真冬の虚構の駅舎に漂う、奥村チヨの絶妙な震え声!
日本の歌謡曲史上、最も寒い歌って何だろう…?
寒波厳しい極寒の2月は、ついそんな事を考えてしまいがち。(私だけ?)
吹雪の夜、連絡船で海峡を渡る、石川さゆりの「津軽海峡冬景色」。
夜汽車のデッキで風雪に見舞われる、吉幾三の「雪國」。
「ヒュルリ ヒュルリララ」と吹雪の音を歌う、森昌子の「越冬つばめ」。
昭和歌謡には、厳寒の冬を舞台にした聴くだけでシバれる歌が多々ある。
そんな中、やはり外せないのが奥村チヨの「終着駅」。
「終着駅」は、1971年12月リリースの奥村25枚目のシングル。
「落ち葉の舞い散る停車場は 悲しい女の吹きだまり」と、この歌の舞台はさいはての終着駅。
この駅がどこにあるのか、歌詞中では語られない。
この駅には「最終列車が着く度に」「今日もひとり 明日もひとり」、愛を失った女が「過去から逃げてくる」。
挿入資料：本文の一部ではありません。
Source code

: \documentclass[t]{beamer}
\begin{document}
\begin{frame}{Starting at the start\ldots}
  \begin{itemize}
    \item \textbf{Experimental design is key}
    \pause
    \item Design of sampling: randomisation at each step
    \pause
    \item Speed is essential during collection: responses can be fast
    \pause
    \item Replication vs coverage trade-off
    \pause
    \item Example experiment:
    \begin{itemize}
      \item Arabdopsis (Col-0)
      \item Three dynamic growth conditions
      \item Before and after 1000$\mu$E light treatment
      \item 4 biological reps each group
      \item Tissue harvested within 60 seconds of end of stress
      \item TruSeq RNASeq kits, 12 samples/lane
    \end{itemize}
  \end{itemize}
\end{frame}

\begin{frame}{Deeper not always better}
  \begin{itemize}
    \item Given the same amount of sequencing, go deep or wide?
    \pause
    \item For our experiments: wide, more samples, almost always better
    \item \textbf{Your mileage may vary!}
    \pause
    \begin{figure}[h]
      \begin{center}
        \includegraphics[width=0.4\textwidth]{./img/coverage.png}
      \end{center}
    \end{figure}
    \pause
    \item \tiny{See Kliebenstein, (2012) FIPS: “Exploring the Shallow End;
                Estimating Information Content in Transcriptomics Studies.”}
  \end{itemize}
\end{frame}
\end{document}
幻想世界に存在する「駅」のごときファンタジックな描写が魅力。
「ちょっと映画音楽的なところがある。私はソフィア・ローレンの『ひまわり』を思い出しました。」奥村は、初めて聴いた時の印象をそう語っているが、たしかにこの曲は、ナポリ郊外の駅舎を想像して聴いても十分ハマる。
大きな鞄を抱え、続々と終着駅にたどり着く失意の女たちは「真冬に裸足」!
中島みゆき「悪女」しかり、失恋女性は悲しみ極まるとなぜか裸足で列車に乗る。
こんな虚構的な歌の世界観に説得力を与えているのが、奥村チヨのか細いボーカル。
65年のデビュー以来、和製ポップス、ベンチャーズ歌謡、お色気歌謡…と、様々な曲を歌ってきた奥村だが、その声にはどこか被虐的な香りが漂っていた。「恋の奴隷」はその声の被虐性で大ヒット。この「終着駅」でもこの声質が大いに生かされている。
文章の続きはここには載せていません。